→ **INFORMATION SUPPLIED**
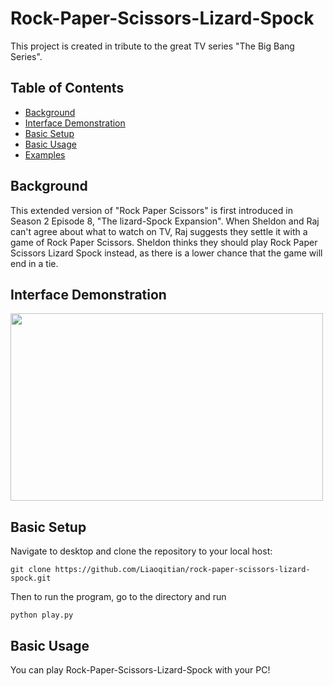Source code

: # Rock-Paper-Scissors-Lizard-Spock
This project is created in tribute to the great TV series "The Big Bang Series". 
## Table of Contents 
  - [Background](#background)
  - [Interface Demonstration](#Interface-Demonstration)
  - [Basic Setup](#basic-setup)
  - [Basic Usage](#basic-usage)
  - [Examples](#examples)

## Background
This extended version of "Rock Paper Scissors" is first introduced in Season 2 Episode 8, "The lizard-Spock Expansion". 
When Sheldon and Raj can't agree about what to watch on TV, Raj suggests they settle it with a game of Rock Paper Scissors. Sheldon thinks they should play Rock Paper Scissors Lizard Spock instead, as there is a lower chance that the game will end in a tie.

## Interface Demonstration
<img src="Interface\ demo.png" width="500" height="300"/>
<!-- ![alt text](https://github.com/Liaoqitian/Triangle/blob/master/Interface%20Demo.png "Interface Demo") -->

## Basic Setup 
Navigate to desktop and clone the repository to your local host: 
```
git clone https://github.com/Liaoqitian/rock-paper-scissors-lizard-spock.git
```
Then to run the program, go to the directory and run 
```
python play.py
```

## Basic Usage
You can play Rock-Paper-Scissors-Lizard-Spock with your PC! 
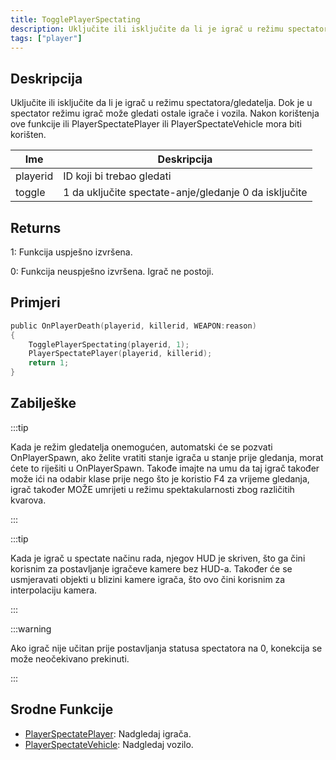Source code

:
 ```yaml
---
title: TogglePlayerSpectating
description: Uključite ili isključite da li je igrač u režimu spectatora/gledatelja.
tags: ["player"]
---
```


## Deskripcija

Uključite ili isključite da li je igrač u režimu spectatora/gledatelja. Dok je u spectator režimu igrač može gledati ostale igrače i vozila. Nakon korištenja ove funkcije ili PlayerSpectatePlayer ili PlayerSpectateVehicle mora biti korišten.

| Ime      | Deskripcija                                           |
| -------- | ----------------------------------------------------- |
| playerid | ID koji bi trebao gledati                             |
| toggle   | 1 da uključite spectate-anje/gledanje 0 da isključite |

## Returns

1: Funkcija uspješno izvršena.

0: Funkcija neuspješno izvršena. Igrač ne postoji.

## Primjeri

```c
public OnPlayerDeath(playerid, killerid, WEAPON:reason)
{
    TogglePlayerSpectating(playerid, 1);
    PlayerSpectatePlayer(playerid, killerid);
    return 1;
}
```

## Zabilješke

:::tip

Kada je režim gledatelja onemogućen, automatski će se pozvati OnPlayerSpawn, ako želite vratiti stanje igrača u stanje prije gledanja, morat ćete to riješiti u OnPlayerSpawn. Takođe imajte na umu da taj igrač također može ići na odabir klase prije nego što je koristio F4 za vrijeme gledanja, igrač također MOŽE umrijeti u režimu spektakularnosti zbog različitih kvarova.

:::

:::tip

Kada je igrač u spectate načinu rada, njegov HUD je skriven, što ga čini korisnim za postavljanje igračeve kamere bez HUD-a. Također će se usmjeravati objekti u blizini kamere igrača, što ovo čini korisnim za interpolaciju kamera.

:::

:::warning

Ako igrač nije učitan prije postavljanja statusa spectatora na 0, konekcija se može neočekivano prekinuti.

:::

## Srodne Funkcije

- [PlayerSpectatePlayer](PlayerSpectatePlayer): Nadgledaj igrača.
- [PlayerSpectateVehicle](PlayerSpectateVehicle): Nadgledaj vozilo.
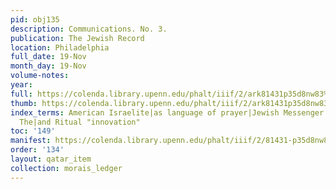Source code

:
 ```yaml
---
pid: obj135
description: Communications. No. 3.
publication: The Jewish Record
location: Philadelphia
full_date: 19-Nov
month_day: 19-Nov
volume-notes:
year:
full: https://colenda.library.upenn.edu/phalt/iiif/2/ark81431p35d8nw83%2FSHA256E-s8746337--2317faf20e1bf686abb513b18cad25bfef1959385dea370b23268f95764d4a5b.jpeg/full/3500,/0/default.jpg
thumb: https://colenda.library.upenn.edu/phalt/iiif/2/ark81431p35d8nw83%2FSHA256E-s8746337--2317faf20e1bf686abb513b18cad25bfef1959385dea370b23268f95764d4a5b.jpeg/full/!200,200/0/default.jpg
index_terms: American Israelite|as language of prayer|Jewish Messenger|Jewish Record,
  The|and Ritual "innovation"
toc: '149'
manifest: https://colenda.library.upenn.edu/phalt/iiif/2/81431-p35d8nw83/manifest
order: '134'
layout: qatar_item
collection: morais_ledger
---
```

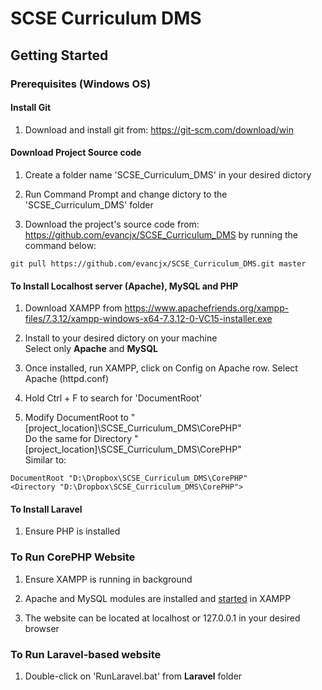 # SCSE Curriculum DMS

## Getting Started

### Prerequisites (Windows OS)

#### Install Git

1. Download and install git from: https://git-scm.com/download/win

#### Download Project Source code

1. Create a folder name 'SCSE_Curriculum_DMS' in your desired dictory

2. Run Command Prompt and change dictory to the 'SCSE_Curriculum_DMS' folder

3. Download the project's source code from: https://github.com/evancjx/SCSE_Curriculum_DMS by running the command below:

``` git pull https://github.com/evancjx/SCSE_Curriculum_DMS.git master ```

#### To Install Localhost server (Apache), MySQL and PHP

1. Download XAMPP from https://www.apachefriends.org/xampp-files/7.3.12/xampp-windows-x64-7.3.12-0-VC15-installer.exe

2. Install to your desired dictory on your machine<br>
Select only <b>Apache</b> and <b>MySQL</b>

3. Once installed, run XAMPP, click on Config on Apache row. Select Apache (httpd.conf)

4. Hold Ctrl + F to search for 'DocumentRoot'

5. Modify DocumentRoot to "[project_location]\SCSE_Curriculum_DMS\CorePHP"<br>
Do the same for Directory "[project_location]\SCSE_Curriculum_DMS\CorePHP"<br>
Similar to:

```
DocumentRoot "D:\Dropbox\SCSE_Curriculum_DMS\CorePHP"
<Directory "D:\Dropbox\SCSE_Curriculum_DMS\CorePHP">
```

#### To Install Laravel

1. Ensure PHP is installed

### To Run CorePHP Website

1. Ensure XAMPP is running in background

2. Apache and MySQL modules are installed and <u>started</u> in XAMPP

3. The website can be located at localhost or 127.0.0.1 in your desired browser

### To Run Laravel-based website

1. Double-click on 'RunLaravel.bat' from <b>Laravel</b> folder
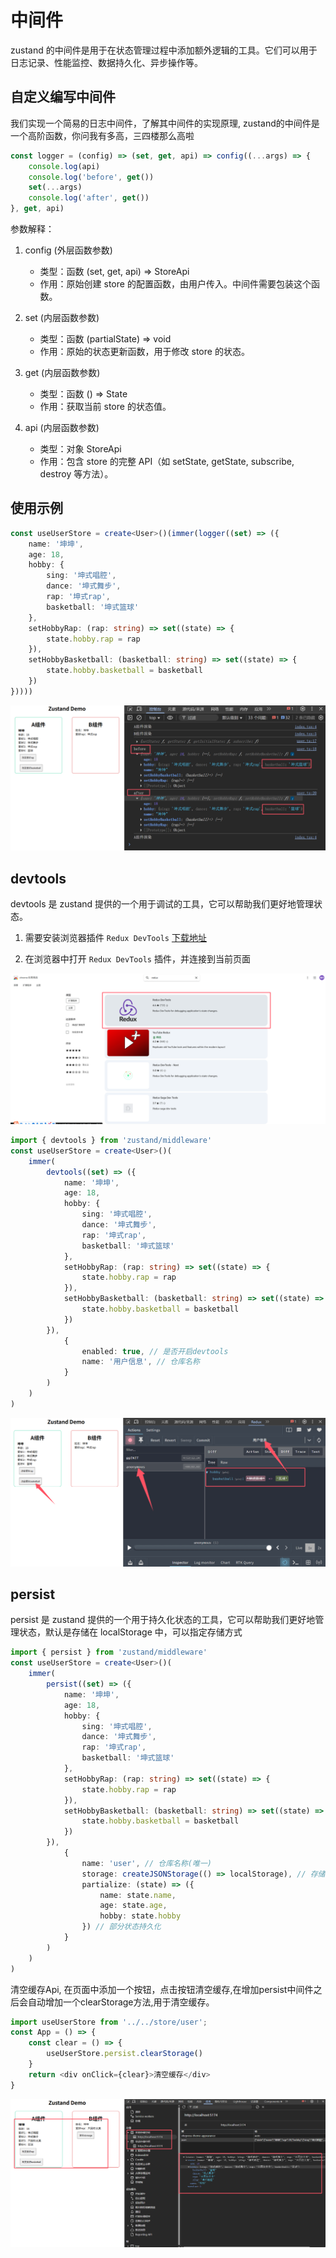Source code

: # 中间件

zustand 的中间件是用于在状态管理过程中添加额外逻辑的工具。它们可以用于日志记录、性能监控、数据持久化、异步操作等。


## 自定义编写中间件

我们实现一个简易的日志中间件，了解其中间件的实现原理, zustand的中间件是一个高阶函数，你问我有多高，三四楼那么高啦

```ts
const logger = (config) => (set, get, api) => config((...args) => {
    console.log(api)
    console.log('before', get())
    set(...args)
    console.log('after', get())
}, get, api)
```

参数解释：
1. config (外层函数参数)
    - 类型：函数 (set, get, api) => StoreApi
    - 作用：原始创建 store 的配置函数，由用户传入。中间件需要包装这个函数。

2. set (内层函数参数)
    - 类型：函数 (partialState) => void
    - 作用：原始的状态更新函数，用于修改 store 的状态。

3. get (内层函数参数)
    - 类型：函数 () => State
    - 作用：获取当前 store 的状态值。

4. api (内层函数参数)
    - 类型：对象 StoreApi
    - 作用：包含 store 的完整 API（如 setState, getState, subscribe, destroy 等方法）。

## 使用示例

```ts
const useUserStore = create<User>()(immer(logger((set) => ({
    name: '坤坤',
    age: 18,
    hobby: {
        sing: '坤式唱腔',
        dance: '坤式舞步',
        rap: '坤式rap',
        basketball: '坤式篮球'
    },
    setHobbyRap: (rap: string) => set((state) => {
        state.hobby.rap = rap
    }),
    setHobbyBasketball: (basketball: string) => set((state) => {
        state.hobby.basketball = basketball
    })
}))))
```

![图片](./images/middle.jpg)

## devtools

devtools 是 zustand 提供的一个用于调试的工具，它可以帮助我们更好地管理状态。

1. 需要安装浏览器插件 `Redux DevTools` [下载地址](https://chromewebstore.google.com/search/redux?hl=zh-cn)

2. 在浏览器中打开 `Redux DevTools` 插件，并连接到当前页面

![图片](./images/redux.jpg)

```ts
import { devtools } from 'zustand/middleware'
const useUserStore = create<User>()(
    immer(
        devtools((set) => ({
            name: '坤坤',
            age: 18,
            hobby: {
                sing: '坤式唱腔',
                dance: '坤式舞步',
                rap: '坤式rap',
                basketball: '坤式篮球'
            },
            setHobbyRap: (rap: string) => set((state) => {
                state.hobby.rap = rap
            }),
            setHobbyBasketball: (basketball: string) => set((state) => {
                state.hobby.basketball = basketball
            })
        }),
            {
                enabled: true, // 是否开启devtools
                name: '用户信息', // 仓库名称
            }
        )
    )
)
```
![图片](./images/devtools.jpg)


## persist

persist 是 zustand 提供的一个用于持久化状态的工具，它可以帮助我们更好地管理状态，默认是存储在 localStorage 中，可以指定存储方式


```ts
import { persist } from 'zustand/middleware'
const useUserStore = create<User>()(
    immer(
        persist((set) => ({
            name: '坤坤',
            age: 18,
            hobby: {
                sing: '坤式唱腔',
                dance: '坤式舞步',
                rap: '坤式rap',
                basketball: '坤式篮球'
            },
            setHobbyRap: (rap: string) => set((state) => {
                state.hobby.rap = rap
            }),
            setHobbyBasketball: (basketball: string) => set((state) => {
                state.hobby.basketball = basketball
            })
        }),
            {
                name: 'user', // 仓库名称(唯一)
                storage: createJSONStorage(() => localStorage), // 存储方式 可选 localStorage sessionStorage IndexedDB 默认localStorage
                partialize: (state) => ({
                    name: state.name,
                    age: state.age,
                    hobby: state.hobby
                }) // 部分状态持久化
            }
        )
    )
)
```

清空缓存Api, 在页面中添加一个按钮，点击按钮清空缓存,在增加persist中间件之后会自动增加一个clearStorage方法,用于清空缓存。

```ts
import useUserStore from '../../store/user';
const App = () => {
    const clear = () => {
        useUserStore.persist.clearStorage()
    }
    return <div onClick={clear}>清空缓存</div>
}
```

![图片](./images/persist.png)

--

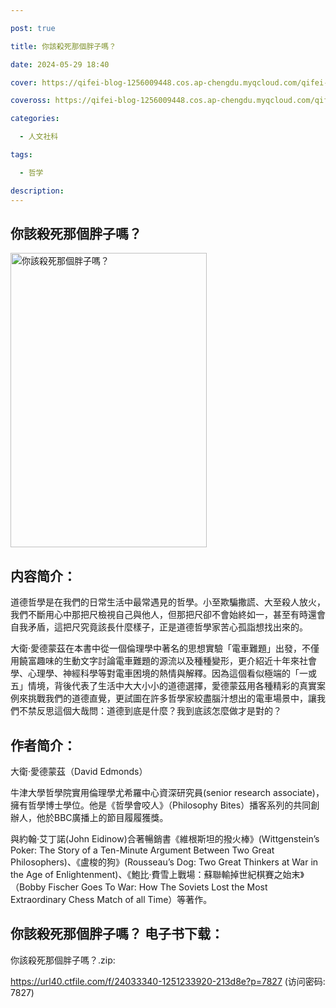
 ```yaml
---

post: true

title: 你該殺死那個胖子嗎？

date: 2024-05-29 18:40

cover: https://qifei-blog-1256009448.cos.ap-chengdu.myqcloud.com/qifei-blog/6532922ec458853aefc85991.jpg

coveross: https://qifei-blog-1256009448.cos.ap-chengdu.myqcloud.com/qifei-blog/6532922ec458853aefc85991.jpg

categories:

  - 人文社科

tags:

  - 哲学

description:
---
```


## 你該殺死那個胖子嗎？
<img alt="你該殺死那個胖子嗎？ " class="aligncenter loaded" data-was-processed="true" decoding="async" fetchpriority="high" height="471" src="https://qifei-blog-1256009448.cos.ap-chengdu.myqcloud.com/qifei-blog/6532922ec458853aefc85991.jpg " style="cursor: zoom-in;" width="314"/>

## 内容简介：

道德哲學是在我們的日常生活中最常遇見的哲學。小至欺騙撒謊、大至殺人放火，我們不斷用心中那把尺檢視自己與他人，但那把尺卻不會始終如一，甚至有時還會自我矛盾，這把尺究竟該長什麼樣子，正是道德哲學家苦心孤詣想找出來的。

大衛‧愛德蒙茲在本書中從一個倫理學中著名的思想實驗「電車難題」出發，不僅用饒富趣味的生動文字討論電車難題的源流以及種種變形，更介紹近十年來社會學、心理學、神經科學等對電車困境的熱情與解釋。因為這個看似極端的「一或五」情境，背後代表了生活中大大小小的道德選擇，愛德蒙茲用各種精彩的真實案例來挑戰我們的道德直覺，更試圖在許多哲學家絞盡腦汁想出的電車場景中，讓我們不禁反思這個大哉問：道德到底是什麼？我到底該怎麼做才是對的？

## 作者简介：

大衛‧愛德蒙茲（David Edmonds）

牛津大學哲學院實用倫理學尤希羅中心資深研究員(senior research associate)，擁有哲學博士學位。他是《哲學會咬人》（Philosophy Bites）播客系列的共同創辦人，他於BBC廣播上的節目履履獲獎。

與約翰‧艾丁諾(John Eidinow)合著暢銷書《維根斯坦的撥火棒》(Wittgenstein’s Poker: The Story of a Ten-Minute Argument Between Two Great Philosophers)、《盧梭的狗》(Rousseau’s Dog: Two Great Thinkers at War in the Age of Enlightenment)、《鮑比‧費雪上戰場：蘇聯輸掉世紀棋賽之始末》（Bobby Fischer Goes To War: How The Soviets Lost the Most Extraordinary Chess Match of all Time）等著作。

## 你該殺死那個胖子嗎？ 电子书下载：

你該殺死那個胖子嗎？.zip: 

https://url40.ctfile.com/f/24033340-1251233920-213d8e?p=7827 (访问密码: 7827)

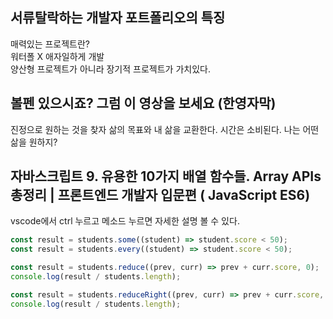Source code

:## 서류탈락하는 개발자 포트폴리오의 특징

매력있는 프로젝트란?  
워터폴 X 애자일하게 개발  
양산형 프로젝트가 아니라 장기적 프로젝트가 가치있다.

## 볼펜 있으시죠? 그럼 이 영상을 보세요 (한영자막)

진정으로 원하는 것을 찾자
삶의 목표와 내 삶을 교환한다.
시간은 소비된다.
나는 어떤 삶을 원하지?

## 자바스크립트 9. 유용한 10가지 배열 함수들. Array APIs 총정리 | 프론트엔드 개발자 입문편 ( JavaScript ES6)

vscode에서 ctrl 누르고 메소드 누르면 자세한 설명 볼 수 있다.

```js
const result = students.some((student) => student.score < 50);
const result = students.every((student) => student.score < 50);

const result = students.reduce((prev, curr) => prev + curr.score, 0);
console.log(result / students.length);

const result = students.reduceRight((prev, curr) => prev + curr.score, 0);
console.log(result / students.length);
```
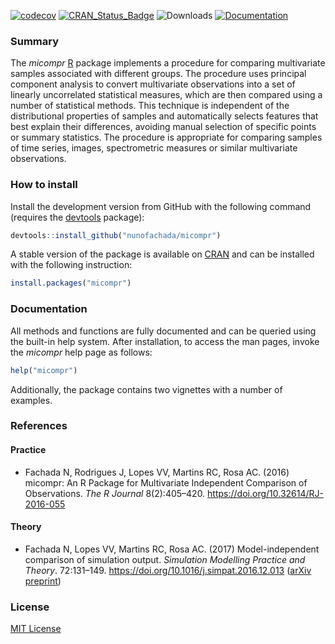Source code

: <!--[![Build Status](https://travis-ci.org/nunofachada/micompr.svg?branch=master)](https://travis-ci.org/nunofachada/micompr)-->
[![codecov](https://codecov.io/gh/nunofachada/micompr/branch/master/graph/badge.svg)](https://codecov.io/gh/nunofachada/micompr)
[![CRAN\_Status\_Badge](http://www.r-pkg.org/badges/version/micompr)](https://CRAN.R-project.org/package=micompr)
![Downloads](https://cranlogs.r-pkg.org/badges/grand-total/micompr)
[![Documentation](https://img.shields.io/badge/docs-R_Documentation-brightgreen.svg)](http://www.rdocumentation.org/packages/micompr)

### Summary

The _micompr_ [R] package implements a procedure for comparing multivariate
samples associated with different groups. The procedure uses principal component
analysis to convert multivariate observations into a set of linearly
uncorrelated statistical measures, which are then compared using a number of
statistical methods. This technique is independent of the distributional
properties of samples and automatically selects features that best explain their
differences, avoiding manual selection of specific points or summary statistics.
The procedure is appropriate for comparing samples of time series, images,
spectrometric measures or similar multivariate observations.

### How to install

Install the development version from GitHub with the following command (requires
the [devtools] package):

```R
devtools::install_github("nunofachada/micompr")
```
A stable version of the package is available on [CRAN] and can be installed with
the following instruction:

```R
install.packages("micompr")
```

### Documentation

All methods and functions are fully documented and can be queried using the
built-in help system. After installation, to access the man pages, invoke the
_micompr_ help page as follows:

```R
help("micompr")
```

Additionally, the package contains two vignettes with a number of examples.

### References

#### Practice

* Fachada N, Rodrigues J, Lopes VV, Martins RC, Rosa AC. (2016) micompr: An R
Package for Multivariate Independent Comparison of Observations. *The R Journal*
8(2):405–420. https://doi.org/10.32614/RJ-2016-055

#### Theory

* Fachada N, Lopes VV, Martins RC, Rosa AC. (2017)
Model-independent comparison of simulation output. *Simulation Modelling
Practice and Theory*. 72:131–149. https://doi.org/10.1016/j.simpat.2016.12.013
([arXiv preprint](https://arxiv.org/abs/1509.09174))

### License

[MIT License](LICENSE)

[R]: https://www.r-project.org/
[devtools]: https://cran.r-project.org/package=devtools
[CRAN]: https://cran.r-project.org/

→ **YOUR TASK**
Each line in the listing where the word "true" is found is to be copied.

→ **OUTPUT BELOW**
                enabled: true, // 是否开启devtools
post: true
<img alt="你該殺死那個胖子嗎？ " class="aligncenter loaded" data-was-processed="true" decoding="async" fetchpriority="high" height="471" src="https://qifei-blog-1256009448.cos.ap-chengdu.myqcloud.com/qifei-blog/6532922ec458853aefc85991.jpg " style="cursor: zoom-in;" width="314"/>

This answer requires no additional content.